SFD	Task shape	Notes
`logreg_binary`	binary classification	canonical manifest-driven logistic-regression reference flow
`lightgbm_binary`	binary classification	the tradeline long-binary experiment: line-geometry features, train-fitted breakout target, LightGBM classifier
`random_binary`	binary classification baseline	sanity-check and control-comparison flow
`xgboost_regressor`	regression	tree-based regression workflow
`dlinear_regressor`	regression	canonical DLinear decomposition-linear reference, deterministic closed-form fit
`tabpfn_binary`	binary classification	lazy symbols are always importable; model use requires `tabpfn`
`rule_based`	rule-based long/flat	predicate-driven strategy with no learned model
`dollar_bar_crash_reversal`	rule-based long/flat	exhaustive crash-and-maker-flow reversal sweep on `$15M` dollar bars

Foundational SFD versus reference architecture

Built-in ML SFDs have matching model modules in Reference Architecture.
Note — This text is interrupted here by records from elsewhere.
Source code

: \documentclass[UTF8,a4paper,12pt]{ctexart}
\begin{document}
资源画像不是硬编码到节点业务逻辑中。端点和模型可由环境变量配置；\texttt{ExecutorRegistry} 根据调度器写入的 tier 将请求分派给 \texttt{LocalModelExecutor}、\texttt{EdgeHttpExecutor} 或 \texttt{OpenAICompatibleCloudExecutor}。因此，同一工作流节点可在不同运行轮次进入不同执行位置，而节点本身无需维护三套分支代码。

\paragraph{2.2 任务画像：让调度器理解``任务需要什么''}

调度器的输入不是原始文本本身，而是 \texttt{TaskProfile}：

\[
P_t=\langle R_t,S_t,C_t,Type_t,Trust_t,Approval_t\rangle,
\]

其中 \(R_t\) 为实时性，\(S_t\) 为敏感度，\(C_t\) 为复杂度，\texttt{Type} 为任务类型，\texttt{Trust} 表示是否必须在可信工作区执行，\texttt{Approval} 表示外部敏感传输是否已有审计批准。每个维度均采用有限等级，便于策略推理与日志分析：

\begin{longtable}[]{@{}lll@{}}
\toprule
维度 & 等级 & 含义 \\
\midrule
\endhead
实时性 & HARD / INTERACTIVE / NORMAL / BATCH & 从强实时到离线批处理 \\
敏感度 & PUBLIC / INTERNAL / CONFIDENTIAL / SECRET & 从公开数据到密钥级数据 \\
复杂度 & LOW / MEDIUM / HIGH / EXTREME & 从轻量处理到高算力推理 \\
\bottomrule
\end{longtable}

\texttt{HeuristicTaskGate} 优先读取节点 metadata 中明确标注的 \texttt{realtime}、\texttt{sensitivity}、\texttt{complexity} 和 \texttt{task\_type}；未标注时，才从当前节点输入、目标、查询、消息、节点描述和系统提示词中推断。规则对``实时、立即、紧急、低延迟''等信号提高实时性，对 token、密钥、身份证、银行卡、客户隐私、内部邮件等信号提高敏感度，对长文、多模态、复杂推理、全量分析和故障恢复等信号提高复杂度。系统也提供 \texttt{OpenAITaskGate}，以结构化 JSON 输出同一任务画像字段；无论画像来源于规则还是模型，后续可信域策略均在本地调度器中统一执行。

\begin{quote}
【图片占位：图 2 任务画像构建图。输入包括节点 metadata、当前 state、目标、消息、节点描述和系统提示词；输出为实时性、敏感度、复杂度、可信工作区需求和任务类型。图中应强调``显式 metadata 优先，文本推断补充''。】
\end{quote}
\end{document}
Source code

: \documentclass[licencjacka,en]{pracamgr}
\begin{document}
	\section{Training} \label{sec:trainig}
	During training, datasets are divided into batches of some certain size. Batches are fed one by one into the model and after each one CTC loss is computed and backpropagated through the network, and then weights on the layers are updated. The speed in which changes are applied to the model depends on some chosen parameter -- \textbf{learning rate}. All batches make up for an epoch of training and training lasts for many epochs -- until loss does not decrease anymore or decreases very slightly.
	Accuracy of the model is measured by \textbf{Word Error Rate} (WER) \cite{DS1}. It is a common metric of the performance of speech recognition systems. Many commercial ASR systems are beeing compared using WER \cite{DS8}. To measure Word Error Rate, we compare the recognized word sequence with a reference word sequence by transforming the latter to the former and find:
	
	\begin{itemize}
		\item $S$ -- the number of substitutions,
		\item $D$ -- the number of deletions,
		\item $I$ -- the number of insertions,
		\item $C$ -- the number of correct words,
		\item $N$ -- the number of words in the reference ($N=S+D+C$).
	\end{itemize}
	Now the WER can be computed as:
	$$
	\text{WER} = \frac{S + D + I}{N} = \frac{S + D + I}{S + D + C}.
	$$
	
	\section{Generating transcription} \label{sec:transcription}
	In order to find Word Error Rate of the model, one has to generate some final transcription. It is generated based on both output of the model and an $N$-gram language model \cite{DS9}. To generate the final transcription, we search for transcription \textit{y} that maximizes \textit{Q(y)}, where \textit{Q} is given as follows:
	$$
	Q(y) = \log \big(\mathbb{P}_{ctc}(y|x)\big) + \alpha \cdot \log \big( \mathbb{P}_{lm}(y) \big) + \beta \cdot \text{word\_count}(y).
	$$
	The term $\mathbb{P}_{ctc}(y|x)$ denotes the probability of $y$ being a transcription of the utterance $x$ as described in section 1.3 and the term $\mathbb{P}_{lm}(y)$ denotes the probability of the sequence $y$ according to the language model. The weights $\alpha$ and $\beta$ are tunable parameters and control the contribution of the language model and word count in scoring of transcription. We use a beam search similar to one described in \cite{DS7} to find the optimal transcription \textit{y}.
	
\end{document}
Rule-based SFDs share RuleBasedStrategy; dollar_bar_crash_reversal does not introduce another model class.

The split is:

Layer	Owns
foundational SFD	search space plus manifest pipeline
reference architecture	class-based model contract and function wrapper

For the logistic-regression SFD:

limen.sfd.foundational_sfd.logreg_binary owns the packaged experiment
limen.sfd.reference_architecture.logreg_binary owns the model implementation

This separation is what lets Trainer reconstruct and replay a finished experiment with the matching ReferenceModel.

`dollar_bar_crash_reversal`

dollar_bar_crash_reversal is a fixed-protocol intraday research sweep over native BTCUSDT $15M dollar bars. It combines four-hour log momentum with a robust maker-flow deviation and converts each trigger into a wall-clock long position.

The bundled YAML template fixes:

data window: 2020-02-01 through 2026-07-10
splits: train before 2024-01-01, validation during 2024, test from 2025-01-01
grid: four momentum thresholds × four flow thresholds × five holds (30, 45, 60, 90, 120 minutes), all 80 combinations
execution: one-bar lag, 10 bps fee plus 5 bps slippage on each entry and exit fill

The reference candidate (-575 bps momentum, -0.5 flow score, 60 minutes) produced sparse executed samples in the fixed window: 129 train, 13 validation, and 14 test trades. Mean compounded net PnL per executed trade was 75.7, 116.1, and 127.1 bps respectively after costs. On the irregular test bars, observed position paths spanned about 61.6–149.7 minutes. These are reproducible backtest observations, not a population guarantee or expected live return.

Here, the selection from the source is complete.